But now, just as you have shortened your reins for the fortieth
time or so, your master rides up beside you. You told him of your
little three-lesson plan, and being wise in his generation, he
smilingly assented to it. "Shall we trot?" he asks, in an
agreeable voice. "Shorten your reins, now! Don't pull on them!
Right shoulder back! Now rise from the saddle as I count, 'One,
two, three, four!' Off we go!'" You would like to know what he
meant by "off!" "Off," indeed! You thought you were "off" the
saddle. You have been bounced up and down mercilessly, and have
gasped, "Stop him!" before you have been twice around the ring,
and not one corner have you been able to turn properly. As for
your elbows, you know that they have been flying all abroad, but
still--it was fun, and you would like to try again. You do try
again, and you would like to try again. You do try again, and, at
last, you are conscious of a sudden feeling of elasticity, of
sympathy with your horse, of rising when he does, and then your
master looks at you triumphantly, and says: "You rose that time,"
and leaves you to go to some other pupil. And then you walk your
horse again, trying to keep in position, and you make furtive
little essays at trotting by yourself, and find that you cannot
keep your horse to the wall, although you pull your hardest at
his left rein, the reason being that, unconsciously, you also
pull at the right rein, and that he calmly obeys what the reins
tell him and goes straight forward. Then your master offers to
help you by lifting you, grasping your right arm with his left
hand, and you make one or two more circuits of the ring, and then
the hour is over and you dismount and go to the dressing-room.

Tired, Esmeralda? A little, and you do wonder whether you shall
not be a bruised piece of humanity to-morrow. Not if your flesh
be as hard as any girl's should be in these days of gymnasiums,
but if you have managed to bruise a muscle or to strain one, lay
a bottle of hot water against it when you go to bed and it will
not be painful in the morning.
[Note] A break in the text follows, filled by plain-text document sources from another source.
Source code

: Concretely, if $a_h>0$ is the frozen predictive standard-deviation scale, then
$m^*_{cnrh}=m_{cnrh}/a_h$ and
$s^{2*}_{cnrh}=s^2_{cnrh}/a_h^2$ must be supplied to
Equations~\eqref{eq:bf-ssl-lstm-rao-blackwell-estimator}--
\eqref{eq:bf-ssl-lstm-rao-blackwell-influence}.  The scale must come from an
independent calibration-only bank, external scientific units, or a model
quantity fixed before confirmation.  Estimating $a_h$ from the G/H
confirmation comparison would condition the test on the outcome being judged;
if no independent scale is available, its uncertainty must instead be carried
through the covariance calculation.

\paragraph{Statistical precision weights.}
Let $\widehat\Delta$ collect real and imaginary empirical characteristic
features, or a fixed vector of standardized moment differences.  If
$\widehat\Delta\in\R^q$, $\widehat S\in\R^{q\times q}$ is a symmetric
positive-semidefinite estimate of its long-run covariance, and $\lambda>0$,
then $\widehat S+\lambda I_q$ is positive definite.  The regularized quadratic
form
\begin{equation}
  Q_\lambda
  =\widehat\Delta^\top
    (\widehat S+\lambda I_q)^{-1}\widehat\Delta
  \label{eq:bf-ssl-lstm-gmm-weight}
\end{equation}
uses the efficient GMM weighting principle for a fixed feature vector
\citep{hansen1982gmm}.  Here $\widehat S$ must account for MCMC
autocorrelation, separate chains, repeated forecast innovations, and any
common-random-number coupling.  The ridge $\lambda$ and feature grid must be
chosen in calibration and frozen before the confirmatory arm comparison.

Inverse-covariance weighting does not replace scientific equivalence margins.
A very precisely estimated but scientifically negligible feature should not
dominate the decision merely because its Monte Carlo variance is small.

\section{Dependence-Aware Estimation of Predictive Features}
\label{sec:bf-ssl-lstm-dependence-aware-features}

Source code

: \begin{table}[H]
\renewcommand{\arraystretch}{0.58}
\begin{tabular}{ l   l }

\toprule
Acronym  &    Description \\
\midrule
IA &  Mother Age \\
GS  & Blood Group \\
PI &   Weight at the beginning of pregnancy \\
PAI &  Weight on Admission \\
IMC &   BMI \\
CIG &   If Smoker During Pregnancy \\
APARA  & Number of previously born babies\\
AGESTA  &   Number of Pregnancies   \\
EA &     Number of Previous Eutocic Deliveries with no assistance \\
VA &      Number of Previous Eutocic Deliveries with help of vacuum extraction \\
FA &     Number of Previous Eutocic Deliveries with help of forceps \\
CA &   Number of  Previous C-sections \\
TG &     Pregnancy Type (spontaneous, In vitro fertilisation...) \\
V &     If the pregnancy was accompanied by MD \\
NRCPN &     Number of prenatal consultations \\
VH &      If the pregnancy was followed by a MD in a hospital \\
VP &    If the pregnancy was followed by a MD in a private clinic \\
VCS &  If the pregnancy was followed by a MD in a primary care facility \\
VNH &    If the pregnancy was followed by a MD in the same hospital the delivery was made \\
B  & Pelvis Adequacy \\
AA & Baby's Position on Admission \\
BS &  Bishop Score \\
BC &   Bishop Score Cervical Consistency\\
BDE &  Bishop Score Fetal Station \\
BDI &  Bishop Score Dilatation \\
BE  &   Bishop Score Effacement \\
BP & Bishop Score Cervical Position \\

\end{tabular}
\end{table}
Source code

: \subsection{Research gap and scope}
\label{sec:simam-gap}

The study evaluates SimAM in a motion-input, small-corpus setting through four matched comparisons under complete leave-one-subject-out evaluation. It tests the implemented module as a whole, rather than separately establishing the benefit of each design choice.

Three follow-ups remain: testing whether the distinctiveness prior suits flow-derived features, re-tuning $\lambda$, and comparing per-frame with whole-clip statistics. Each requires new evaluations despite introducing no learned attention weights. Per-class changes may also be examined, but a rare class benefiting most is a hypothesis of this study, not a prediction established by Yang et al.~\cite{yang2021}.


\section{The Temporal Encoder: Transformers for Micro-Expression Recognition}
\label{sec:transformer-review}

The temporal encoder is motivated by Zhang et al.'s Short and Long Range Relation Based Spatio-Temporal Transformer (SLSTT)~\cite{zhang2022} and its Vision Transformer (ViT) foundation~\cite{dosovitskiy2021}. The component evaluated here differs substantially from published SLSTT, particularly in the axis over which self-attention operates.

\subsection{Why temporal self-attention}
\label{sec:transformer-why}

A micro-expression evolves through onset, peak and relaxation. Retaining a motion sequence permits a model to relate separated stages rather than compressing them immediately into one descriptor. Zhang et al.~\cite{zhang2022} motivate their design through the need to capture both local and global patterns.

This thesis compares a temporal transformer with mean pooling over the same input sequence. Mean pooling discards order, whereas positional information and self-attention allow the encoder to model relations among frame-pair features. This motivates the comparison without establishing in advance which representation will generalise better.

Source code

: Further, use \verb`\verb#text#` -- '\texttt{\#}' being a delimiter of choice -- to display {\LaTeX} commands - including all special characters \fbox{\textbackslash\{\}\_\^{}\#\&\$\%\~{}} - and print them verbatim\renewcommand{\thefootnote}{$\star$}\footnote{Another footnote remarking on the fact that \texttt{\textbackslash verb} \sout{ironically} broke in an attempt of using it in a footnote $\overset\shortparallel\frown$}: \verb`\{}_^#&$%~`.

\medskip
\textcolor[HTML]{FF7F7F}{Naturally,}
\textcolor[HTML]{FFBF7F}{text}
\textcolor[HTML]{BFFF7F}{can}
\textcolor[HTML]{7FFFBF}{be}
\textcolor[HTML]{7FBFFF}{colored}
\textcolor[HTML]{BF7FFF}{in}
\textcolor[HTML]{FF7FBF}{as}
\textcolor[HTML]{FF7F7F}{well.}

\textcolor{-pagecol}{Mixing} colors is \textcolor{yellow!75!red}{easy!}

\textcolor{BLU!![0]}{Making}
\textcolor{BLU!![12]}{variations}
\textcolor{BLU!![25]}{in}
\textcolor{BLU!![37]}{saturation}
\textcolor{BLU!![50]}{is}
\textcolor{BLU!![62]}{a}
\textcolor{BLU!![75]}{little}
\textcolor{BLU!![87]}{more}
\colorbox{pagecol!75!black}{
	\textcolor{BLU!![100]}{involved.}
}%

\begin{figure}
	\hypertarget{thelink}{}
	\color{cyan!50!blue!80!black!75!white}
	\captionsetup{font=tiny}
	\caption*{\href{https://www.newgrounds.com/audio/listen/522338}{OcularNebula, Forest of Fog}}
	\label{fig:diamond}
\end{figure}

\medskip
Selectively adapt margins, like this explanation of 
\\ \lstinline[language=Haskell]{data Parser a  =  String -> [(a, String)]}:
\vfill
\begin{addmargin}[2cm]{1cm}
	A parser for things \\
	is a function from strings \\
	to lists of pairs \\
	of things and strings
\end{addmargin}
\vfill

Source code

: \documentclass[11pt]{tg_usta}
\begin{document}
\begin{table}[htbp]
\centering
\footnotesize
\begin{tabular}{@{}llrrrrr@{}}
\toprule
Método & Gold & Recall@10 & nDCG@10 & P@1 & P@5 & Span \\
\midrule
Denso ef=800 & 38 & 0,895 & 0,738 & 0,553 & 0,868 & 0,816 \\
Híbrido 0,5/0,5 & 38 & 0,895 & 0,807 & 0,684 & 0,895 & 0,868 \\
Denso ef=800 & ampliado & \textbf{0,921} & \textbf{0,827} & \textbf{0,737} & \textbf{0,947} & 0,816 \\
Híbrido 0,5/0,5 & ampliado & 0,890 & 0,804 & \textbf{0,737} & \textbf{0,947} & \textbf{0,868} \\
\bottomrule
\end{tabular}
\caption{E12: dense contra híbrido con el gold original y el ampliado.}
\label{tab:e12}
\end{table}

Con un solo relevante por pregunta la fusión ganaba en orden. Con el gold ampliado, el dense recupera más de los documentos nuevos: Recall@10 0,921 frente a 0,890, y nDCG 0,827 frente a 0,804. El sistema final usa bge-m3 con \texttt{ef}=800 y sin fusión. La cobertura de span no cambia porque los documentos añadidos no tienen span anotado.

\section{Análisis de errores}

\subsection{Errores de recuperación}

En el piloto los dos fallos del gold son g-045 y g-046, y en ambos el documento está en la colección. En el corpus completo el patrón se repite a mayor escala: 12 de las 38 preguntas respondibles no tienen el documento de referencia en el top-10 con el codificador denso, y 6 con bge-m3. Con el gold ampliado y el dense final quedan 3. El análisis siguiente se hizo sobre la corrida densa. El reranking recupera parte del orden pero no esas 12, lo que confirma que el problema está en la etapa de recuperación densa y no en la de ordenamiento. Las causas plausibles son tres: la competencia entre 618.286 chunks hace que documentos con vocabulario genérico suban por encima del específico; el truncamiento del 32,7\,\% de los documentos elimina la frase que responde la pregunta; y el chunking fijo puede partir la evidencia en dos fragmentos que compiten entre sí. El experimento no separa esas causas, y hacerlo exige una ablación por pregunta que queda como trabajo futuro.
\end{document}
If, in spite of warnings, you have
been so careless about your underclothing as to cause a blister,
a bit of muslin saturated with Vaseline, with a drop of tincture
of benzoin rubbed into it, makes a plaster which will end the
smart instantly.

This is not a physician's prescription, but is hat of a horseman
who for years led the best riding class in Boston, and it is
asserted that nobody was ever known to be dissatisfied with its
effects. Muffle yourself warmly, Esmeralda, and hasten home, for
nothing is easier than to catch cold after riding. Air your frock
and cloak before an open fire to volatilize the slight ammoniacal
scent which they must inevitably contract in the locker, and then
be as good to yourself as the hostler will be to your poor horse.
That is to say, give yourself a sponge bath in hot water, with a
dash of Sarg's soap and almond meal in it, rubbing dry with a
Turkish towel, and then dress and go down to dinner.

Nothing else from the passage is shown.